The popular consultation on the future of East Timor, held Aug. 30, 1999, was marred by numerous instances of intimidation and violence prior to the vote. Nevertheless, on balloting day eligible voters turned out in impressively large numbers - more than 95 percent according to preliminary reports - to express their opinion in a well-administered and largely peaceful exercise. At the same time, however, violence or the threat of violence overhangs a process of which the consultation was only an early part.

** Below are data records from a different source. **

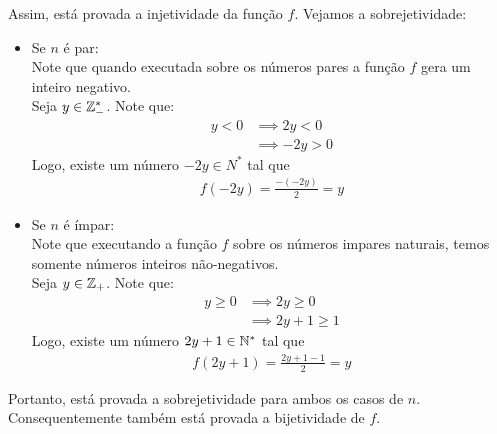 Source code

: Assim, está provada a injetividade da função $f$. Vejamos a sobrejetividade:
\begin{itemize}
    \item Se $n$ é par: \\
    Note que quando executada sobre os números pares a função $f$ gera um inteiro negativo. \\
    Seja $y \in \mathbb Z_-^*$. Note que:
    \begin{align*}
        y < 0 & \implies 2y < 0 \\ & \implies
        -2y > 0
    \end{align*}
    Logo, existe um número $-2y \in N^*$ tal que
    \begin{align*}
        f(-2y) = \frac{-(-2y)}{2} = y
    \end{align*}
    \item Se $n$ é ímpar: \\
    Note que executando a função $f$ sobre os números impares naturais, temos somente números inteiros não-negativos. \\
    Seja $y \in \mathbb Z_+$. Note que:
    \begin{align*}
        y \ge 0 & \implies 2y \ge 0 \\ & \implies
        2y + 1 \ge 1
    \end{align*}
    Logo, existe um número $2y + 1 \in \mathbb N^*$ tal que
    \begin{align*}
        f(2y + 1) = \frac{2y + 1 - 1}{2} = y
    \end{align*}
\end{itemize}
Portanto, está provada a sobrejetividade para ambos os casos de $n$. Consequentemente também está provada a bijetividade de $f$.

Consistent with its mandate, the Center has taken a strictly neutral and non-partisan approach toward the substantive questions involved in the act of popular consultation organized by UNAMET and held on August 30. The Center's long-term observers produced six weekly reports documenting their findings during the registration and campaign phases. Nine short-term observers joined them after August 24 to monitor even more closely the final campaign period leading up to the popular consultation.*


Peaceful Conduct on Ballot Day
The Carter Center's observers were impressed by peaceful conditions and the lack of violence either witnessed directly or reliably reported to them at the majority of polling stations visited on the day of the popular consultation in East Timor.

This finding has specific significance for the sub-districts of Dili, Los Palos, and Maliana, where security conditions in recent days had deteriorated and violent acts had been widely anticipated by UNAMET.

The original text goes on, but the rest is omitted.